My friend Rex Hicks had a website called slowmotionsickness.com, and his most common updates were little adventures called “Day-In-The-Life”. This was before MySpace and Facebook, and I was really entertained by his stories. I suppose this inspired me to start carrying my camera everywhere I went.
I dropped this camera the very first day I had it, and had to duct-tape the battery lid shut whenever I used it.
- Kodak EasyShare DX4530
My mom bought me this for Christmas in 2004. I wanted it because it had an optical zoom, something the Sony did not, and it was five whole megapixels. I could print photos out and they wouldn’t look pixelated!
I didn’t use this camera for very long because I stepped up to a better camera in March of 2005.
- Kodak DX7590
Truth is, I bought this camera because it kind of looked like a dSLR, something I didn’t think I’d ever be able to afford. It was the best thing for me at the time, though, because it allowed you to change the f/stop and aperture. I learned a lot in the seven months I owned this thing, and it captured the last childhood summer of my life.
It still worked up until 2009, when I mysteriously lost it in a move across the country.
- Canon 350D Digital Rebel XT
My first dSLR! I remember the morning I got it so vividly, like the entire world had just opened up for me. It was September 25th, 2005, and I got it at a place called CameraLand in Burlington, Iowa.
A lot of my firsts were done on that camera, including my first paid photo shoot and my first wedding. To this day, I think the Rebel is the best option for a first dSLR. It was a great little camera and it got the job done for a long time.
It died after shooting almost 500,000 photos.
- Canon 20D
I bought it in 2007 after doing a 24-hour BlogTV broadcast raising funds to buy it. I fell in love with it instantly and never looked back. The wheel system, easy access to setting changes, and the general sturdy build were all factors in the infatuation.
It died in the weirdest way possible, during a shoot before a thunderstorm. I snapped a photo and the shutter went crazy, firing in rapid succession until dying completely. I could have sent it in for repairs, but I wanted to try something new.
- Canon 50D
I didn’t own this camera for very long at all. I just wasn’t a fan of it, and it seemed like a hasty release for a company I’ve always trusted. The body was plastic and felt cheap. The wheel system was altered (poorly, and was reverted back with the next release). Most of all, I just didn’t like the way the photos looked.

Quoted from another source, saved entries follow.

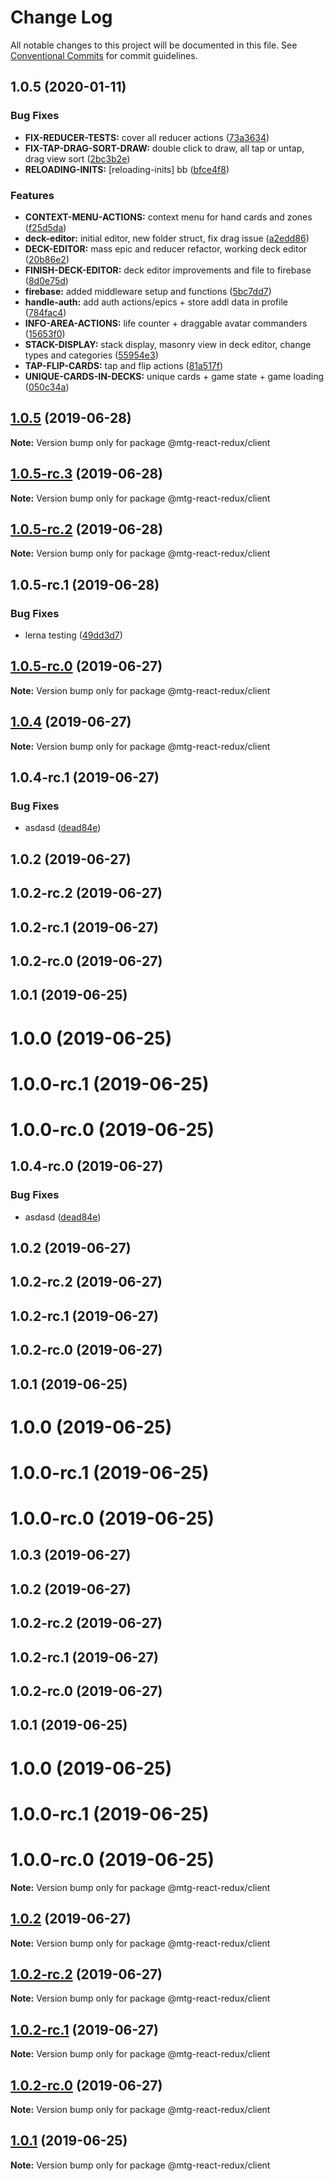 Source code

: # Change Log

All notable changes to this project will be documented in this file.
See [Conventional Commits](https://conventionalcommits.org) for commit guidelines.

## 1.0.5 (2020-01-11)


### Bug Fixes

* **FIX-REDUCER-TESTS:** cover all reducer actions ([73a3634](https://github.com/okonech/mtg-react-redux/commit/73a3634f2dc8bfba8ae1cca3fb1ba1fe8160e9f7))
* **FIX-TAP-DRAG-SORT-DRAW:** double click to draw, all tap or untap, drag view sort ([2bc3b2e](https://github.com/okonech/mtg-react-redux/commit/2bc3b2ef982a6460ef58037b1991b616530f5d90))
* **RELOADING-INITS:** [reloading-inits] bb ([bfce4f8](https://github.com/okonech/mtg-react-redux/commit/bfce4f80cd9e6ad26959a4c272c846950545dd63))


### Features

* **CONTEXT-MENU-ACTIONS:** context menu for hand cards and zones ([f25d5da](https://github.com/okonech/mtg-react-redux/commit/f25d5da42fbd4266c33498dc0e9a9de002c23e9f))
* **deck-editor:** initial editor, new folder struct, fix drag issue ([a2edd86](https://github.com/okonech/mtg-react-redux/commit/a2edd86316bbe7b2b4aadac6fd673aea884fea33))
* **DECK-EDITOR:** mass epic and reducer refactor, working deck editor ([20b86e2](https://github.com/okonech/mtg-react-redux/commit/20b86e240ee2df7192e4012a751c4dcf3bcf9077))
* **FINISH-DECK-EDITOR:** deck editor improvements and file to firebase ([8d0e75d](https://github.com/okonech/mtg-react-redux/commit/8d0e75dcf5fab5705033005407389344a5242233))
* **firebase:** added middleware setup and functions ([5bc7dd7](https://github.com/okonech/mtg-react-redux/commit/5bc7dd7eb42077b7a777e3c29a8b03d45935ebaa))
* **handle-auth:** add auth actions/epics + store addl data in profile ([784fac4](https://github.com/okonech/mtg-react-redux/commit/784fac43ad33dee3996b037f966a642839c1389e))
* **INFO-AREA-ACTIONS:** life counter + draggable avatar commanders ([15653f0](https://github.com/okonech/mtg-react-redux/commit/15653f0db6576c68462adc19b8bb8afaddfd809c))
* **STACK-DISPLAY:** stack display, masonry view in deck editor, change types and categories ([55954e3](https://github.com/okonech/mtg-react-redux/commit/55954e34373b42c667c2b9d31991bd8763917698))
* **TAP-FLIP-CARDS:** tap and flip actions ([81a517f](https://github.com/okonech/mtg-react-redux/commit/81a517f3845611ddad573af3fbf7c889262b338c))
* **UNIQUE-CARDS-IN-DECKS:** unique cards + game state + game loading ([050c34a](https://github.com/okonech/mtg-react-redux/commit/050c34ad746cff26987e6a03e745807340ca1be0))






## [1.0.5](https://github.com/okonech/mtg-react-redux/compare/@mtg-react-redux/client@1.0.5-rc.3...@mtg-react-redux/client@1.0.5) (2019-06-28)

**Note:** Version bump only for package @mtg-react-redux/client





## [1.0.5-rc.3](https://github.com/okonech/mtg-react-redux/compare/@mtg-react-redux/client@1.0.5-rc.2...@mtg-react-redux/client@1.0.5-rc.3) (2019-06-28)

**Note:** Version bump only for package @mtg-react-redux/client





## [1.0.5-rc.2](https://github.com/okonech/mtg-react-redux/compare/@mtg-react-redux/client@1.0.5-rc.1...@mtg-react-redux/client@1.0.5-rc.2) (2019-06-28)

**Note:** Version bump only for package @mtg-react-redux/client





## 1.0.5-rc.1 (2019-06-28)


### Bug Fixes

* lerna testing ([49dd3d7](https://github.com/okonech/mtg-react-redux/commit/49dd3d7))






## [1.0.5-rc.0](https://github.com/okonech/mtg-react-redux/compare/@mtg-react-redux/client@1.0.4...@mtg-react-redux/client@1.0.5-rc.0) (2019-06-27)

**Note:** Version bump only for package @mtg-react-redux/client





## [1.0.4](https://github.com/okonech/mtg-react-redux/compare/@mtg-react-redux/client@1.0.4-rc.1...@mtg-react-redux/client@1.0.4) (2019-06-27)

**Note:** Version bump only for package @mtg-react-redux/client





## 1.0.4-rc.1 (2019-06-27)


### Bug Fixes

* asdasd ([dead84e](https://github.com/okonech/mtg-react-redux/commit/dead84e))



## 1.0.2 (2019-06-27)



## 1.0.2-rc.2 (2019-06-27)



## 1.0.2-rc.1 (2019-06-27)



## 1.0.2-rc.0 (2019-06-27)



## 1.0.1 (2019-06-25)



# 1.0.0 (2019-06-25)



# 1.0.0-rc.1 (2019-06-25)



# 1.0.0-rc.0 (2019-06-25)






## 1.0.4-rc.0 (2019-06-27)


### Bug Fixes

* asdasd ([dead84e](https://github.com/okonech/mtg-react-redux/commit/dead84e))



## 1.0.2 (2019-06-27)



## 1.0.2-rc.2 (2019-06-27)



## 1.0.2-rc.1 (2019-06-27)



## 1.0.2-rc.0 (2019-06-27)



## 1.0.1 (2019-06-25)



# 1.0.0 (2019-06-25)



# 1.0.0-rc.1 (2019-06-25)



# 1.0.0-rc.0 (2019-06-25)






## 1.0.3 (2019-06-27)



## 1.0.2 (2019-06-27)



## 1.0.2-rc.2 (2019-06-27)



## 1.0.2-rc.1 (2019-06-27)



## 1.0.2-rc.0 (2019-06-27)



## 1.0.1 (2019-06-25)



# 1.0.0 (2019-06-25)



# 1.0.0-rc.1 (2019-06-25)



# 1.0.0-rc.0 (2019-06-25)

**Note:** Version bump only for package @mtg-react-redux/client





## [1.0.2](https://github.com/okonech/mtg-react-redux/compare/v1.0.2-rc.2...v1.0.2) (2019-06-27)

**Note:** Version bump only for package @mtg-react-redux/client





## [1.0.2-rc.2](https://github.com/okonech/mtg-react-redux/compare/v1.0.2-rc.1...v1.0.2-rc.2) (2019-06-27)

**Note:** Version bump only for package @mtg-react-redux/client





## [1.0.2-rc.1](https://github.com/okonech/mtg-react-redux/compare/v1.0.2-rc.0...v1.0.2-rc.1) (2019-06-27)

**Note:** Version bump only for package @mtg-react-redux/client





## [1.0.2-rc.0](https://github.com/okonech/mtg-react-redux/compare/v1.0.1...v1.0.2-rc.0) (2019-06-27)

**Note:** Version bump only for package @mtg-react-redux/client





## [1.0.1](https://github.com/okonech/mtg-react-redux/compare/v1.0.0...v1.0.1) (2019-06-25)

**Note:** Version bump only for package @mtg-react-redux/client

I sold it and my Canon GL2 video camera for enough money to buy the camera I’ve been using ever since (going on five years!)
- Canon 7D
The camera that refuses to die! I’ve shot millions of photos with this, had two full-time jobs revolving around it, and it’s been by my side through about four different lives already.
Whenever it does come to its eventual demise, I’ll be devastated. It seems more like an extension of me than it does an inanimate object. I’ll likely move up to my first full-frame camera next.
It’ll definitely be a Canon, though. Always Canon. Forever.